Nothing but the lines from the start of the entries below through the line containing "### 🏗️ Deployment & Operations" should appear in the answer, copied exactly and free of pictures.
*** Supplied information ***
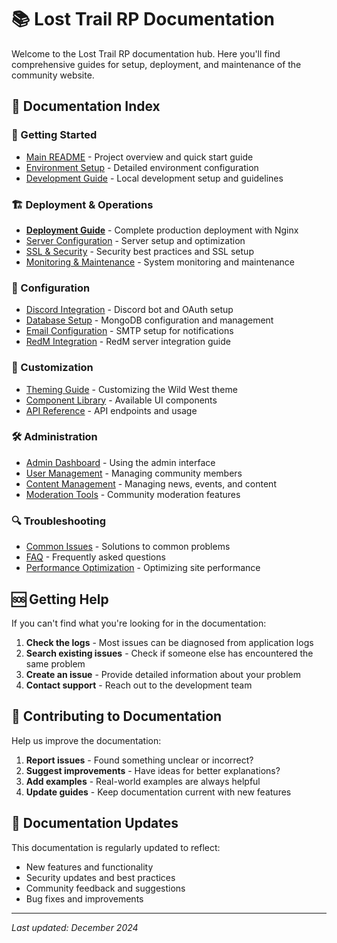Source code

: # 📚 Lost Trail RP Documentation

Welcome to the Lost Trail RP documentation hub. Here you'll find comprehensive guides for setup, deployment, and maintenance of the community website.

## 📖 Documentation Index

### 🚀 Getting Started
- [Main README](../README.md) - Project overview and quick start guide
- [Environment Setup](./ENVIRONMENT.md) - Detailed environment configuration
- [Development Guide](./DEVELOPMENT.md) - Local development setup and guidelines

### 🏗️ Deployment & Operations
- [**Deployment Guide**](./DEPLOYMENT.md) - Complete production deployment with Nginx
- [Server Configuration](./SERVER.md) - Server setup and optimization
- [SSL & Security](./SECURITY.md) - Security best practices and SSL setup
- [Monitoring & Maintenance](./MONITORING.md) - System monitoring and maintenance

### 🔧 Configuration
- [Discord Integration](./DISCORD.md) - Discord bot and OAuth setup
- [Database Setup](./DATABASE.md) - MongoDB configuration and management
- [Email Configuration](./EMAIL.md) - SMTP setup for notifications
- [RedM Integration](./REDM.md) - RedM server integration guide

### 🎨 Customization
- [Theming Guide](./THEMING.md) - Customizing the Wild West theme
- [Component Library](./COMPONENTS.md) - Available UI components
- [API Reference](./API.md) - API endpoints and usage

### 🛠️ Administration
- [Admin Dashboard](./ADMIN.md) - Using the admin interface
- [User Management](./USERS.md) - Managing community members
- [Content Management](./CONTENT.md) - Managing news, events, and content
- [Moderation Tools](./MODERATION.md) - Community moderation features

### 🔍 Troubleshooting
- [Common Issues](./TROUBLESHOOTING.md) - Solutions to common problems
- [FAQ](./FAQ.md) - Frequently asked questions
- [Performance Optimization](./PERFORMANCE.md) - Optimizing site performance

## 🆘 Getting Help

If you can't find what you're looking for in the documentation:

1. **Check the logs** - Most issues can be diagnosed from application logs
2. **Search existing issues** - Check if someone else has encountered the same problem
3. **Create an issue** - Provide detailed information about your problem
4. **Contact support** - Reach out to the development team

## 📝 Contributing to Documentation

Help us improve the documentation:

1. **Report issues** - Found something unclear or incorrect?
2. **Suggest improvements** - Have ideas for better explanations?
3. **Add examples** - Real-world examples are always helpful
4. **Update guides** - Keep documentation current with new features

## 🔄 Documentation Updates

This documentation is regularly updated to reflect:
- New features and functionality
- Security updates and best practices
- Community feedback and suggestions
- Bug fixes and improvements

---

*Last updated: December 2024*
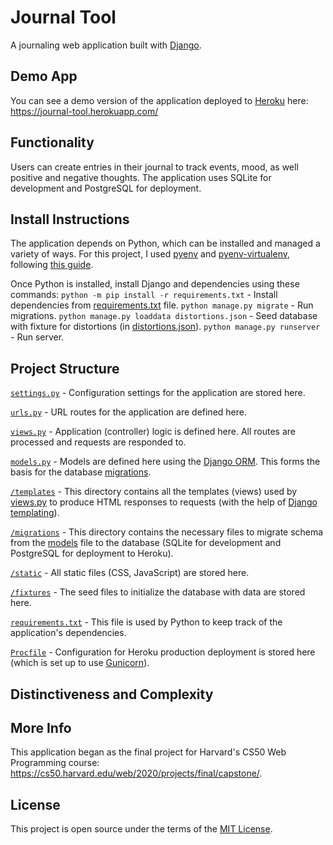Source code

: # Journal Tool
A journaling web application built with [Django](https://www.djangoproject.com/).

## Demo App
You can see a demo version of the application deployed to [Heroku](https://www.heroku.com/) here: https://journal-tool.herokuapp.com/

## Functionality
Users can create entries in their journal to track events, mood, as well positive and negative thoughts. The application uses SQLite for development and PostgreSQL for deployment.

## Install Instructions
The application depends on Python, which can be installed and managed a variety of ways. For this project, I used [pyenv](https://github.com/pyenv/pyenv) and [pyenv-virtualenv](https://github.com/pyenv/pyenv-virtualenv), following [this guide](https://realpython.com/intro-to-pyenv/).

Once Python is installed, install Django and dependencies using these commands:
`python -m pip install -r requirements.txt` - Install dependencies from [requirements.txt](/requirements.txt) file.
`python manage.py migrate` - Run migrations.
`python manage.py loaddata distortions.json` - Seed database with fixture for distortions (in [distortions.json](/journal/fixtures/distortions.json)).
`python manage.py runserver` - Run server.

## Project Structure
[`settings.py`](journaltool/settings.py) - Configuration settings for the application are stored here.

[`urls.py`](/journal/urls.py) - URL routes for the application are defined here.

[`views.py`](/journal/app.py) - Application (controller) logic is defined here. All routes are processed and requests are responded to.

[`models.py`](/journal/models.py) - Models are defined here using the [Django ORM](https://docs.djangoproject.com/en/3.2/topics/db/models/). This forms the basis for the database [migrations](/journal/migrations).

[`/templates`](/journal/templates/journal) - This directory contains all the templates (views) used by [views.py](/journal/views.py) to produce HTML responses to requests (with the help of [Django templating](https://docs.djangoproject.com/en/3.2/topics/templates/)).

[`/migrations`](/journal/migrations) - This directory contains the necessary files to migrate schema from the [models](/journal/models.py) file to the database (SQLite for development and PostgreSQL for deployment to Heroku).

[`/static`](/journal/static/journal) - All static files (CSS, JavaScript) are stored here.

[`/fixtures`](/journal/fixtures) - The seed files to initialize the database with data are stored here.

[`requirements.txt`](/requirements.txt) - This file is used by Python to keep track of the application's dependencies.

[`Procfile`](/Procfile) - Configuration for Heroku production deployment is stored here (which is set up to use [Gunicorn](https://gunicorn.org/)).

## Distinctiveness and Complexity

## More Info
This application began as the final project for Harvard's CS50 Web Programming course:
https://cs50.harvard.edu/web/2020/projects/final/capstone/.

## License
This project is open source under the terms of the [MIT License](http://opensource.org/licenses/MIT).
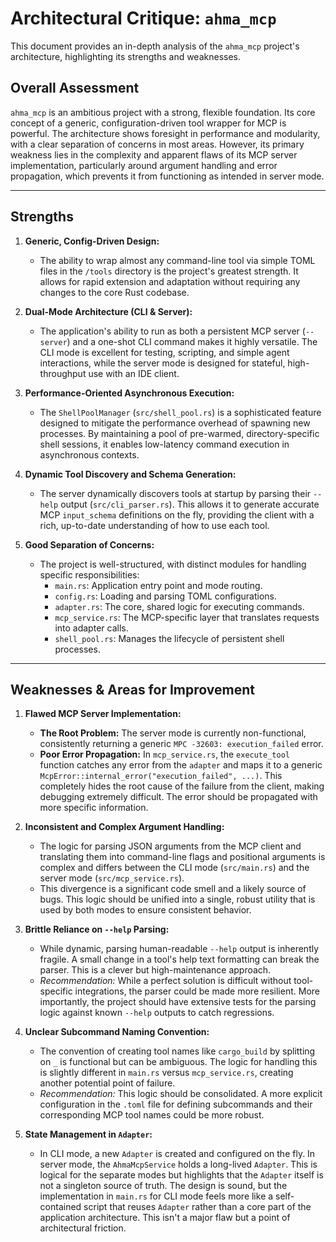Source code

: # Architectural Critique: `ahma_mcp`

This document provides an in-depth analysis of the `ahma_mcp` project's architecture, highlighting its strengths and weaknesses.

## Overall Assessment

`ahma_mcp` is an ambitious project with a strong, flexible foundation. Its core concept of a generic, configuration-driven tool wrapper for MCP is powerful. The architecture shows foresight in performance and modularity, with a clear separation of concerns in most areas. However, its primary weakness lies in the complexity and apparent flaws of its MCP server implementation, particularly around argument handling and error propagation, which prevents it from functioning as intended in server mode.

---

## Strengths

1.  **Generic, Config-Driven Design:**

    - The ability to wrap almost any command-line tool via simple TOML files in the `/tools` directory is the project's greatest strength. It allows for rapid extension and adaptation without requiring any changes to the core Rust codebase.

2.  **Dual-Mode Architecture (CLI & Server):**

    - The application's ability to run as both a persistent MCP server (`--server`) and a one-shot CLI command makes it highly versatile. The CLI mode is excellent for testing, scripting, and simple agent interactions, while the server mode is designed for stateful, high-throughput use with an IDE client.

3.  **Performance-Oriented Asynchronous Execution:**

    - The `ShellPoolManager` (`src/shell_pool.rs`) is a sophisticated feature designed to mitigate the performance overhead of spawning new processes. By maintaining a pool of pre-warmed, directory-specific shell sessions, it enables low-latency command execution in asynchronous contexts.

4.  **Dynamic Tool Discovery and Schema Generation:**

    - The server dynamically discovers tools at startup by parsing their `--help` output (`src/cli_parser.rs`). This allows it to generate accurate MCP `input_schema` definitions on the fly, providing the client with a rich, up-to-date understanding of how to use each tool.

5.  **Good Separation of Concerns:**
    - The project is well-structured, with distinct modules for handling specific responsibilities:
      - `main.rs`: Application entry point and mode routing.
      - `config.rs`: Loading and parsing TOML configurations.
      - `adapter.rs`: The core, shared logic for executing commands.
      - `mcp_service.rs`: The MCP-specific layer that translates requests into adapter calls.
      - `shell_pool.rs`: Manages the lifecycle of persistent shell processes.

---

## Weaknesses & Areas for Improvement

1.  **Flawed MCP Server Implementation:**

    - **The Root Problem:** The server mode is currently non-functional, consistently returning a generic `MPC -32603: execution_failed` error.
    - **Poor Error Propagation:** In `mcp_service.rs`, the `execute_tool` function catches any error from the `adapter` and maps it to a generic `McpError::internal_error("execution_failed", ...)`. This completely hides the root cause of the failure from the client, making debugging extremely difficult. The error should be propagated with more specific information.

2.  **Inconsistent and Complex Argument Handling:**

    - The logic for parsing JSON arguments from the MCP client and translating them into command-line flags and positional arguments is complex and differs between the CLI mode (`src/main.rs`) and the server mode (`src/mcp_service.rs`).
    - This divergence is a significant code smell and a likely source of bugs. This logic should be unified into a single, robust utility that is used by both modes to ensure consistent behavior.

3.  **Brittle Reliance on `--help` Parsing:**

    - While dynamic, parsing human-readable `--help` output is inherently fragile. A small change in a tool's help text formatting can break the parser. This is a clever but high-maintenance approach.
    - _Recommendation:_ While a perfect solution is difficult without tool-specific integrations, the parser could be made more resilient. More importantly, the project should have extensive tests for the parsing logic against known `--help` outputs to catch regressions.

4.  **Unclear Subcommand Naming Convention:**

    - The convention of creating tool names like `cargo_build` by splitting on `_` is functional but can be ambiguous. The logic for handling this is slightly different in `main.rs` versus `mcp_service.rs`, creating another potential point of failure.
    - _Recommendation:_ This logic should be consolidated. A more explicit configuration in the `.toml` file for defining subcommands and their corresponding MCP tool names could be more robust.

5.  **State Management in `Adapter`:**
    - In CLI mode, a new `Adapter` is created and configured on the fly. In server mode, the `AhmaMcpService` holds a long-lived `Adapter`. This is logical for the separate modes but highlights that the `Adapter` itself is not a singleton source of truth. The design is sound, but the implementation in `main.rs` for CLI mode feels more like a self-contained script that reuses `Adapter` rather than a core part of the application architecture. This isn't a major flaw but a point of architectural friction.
*** End of Supplied information ***
Solution to this task |
Source code

: # 📚 Lost Trail RP Documentation

Welcome to the Lost Trail RP documentation hub. Here you'll find comprehensive guides for setup, deployment, and maintenance of the community website.

## 📖 Documentation Index

### 🚀 Getting Started
- [Main README](../README.md) - Project overview and quick start guide
- [Environment Setup](./ENVIRONMENT.md) - Detailed environment configuration
- [Development Guide](./DEVELOPMENT.md) - Local development setup and guidelines

### 🏗️ Deployment & Operations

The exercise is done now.